Als die Franzosen bei uns einmarschiert waren, war das Thema Werwölfe ein paar Wochen lang groß. Die Franzosen hatten große Angst davor und kamen in die Schulen, die schnell wieder funktionierten. Ein paar alte eingefleischte Nazis hatten vielleicht eine vage Hoffnung, es könnte sich vielleicht doch noch was tun. Der Einzige in Waldsee, der in dieser Richtung dachte, war der Besitzer des späteren Elektroladens beim Wurzacher Tor, hinter der Bäckerei Gueter. Selbst der hat schnell eingesehen, dass es dazu nicht mehr kommt. Er wurde aber von mindestens vier Männern dauernd bewacht.
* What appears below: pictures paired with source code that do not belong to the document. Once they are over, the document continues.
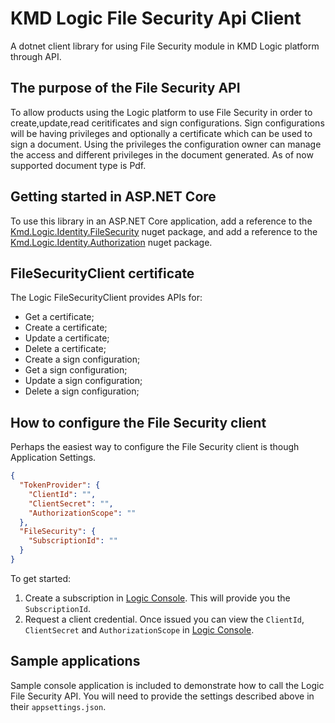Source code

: ﻿# KMD Logic File Security Api Client

A dotnet client library for using File Security module in KMD Logic platform through API.

## The purpose of the File Security API

To allow products using the Logic platform to use File Security in order to create,update,read ceritificates and sign configurations. Sign configurations will be having privileges and optionally a certificate which can be used to sign a document. Using the privileges the configuration owner can manage the access and different privileges in the document generated. As of now supported document type is Pdf.


## Getting started in ASP.NET Core

To use this library in an ASP.NET Core application, 
add a reference to the [Kmd.Logic.Identity.FileSecurity](https://www.nuget.org/packages/Kmd.Logic.FileSecurity.Client) nuget package, 
and add a reference to the [Kmd.Logic.Identity.Authorization](https://www.nuget.org/packages/Kmd.Logic.Identity.Authorization) nuget package.


## FileSecurityClient certificate

The Logic FileSecurityClient provides APIs for:

* Get a certificate;
* Create a certificate;
* Update a certificate;
* Delete a certificate;
* Create a sign configuration;
* Get a sign configuration;
* Update a sign configuration;
* Delete a sign configuration;

## How to configure the File Security client

Perhaps the easiest way to configure the File Security client is though Application Settings.

```json
{
  "TokenProvider": {
    "ClientId": "",
    "ClientSecret": "",
    "AuthorizationScope": ""
  },
  "FileSecurity": {
    "SubscriptionId": ""
  }
}
```

To get started:

1. Create a subscription in [Logic Console](https://console.kmdlogic.io). This will provide you the `SubscriptionId`.
2. Request a client credential. Once issued you can view the `ClientId`, `ClientSecret` and `AuthorizationScope` in [Logic Console](https://console.kmdlogic.io).

## Sample applications

Sample console application is included to demonstrate how to call the Logic File Security API. You will need to provide the settings described above in their `appsettings.json`.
Über das Thema Werwölfe haben wir nur gewitzelt.

Nach dem Krieg gab es eine Zweitwährung, das waren Zigaretten. Für Zigaretten hat man alles erhalten. Man hätte meinen können, sie wären wertvoller als Gold. Und weil Tabak so rar war, hat man überall Ausschau danach gehalten. Selbst die Kippenstummel waren noch umtauschwürdig. Es hat uns junge Burschen überhaupt nicht gefallen, dass vor allem ältere Männer sich so selbst herabwürdigend verhielten und quasi den Dreck auf der Straße auf lasen.

Vorher waren die Deutschen eine Herrenrasse, jetzt spielten sich die Franzosen (Besatzer) so auf. Sie zündeten eine Zigarette an und warfen sie weg. Dann stürzten gleich die in der Nähe stehenden Männern darauf. Wenn wir das sahen, haben wir die Kippe so zertreten, dass sie nicht mehr zu gebrauchen war.

Zigaretten in der Packung wurden „Aktive“ genannt und die anderen waren „Selbstgedrehte“. Jeder hat in seinem Garten Tabak angebaut – das Kraut hieß dann „Siedler-Stolz“.

Die Offiziere der französischen Armee brauchten ja Raum zum Wohnen, also gingen sie auf die Suche. Wenn ihnen eine Wohnung gefiel, mussten die Leute darin ausziehen – binnen einer halben Stunde oder weniger mussten sie alles nötige zusammenpacken. Aber keine Gabel, kein Messer oder ähnliches durfte mitgenommen werden. Es musste alles so bleiben wie bisher.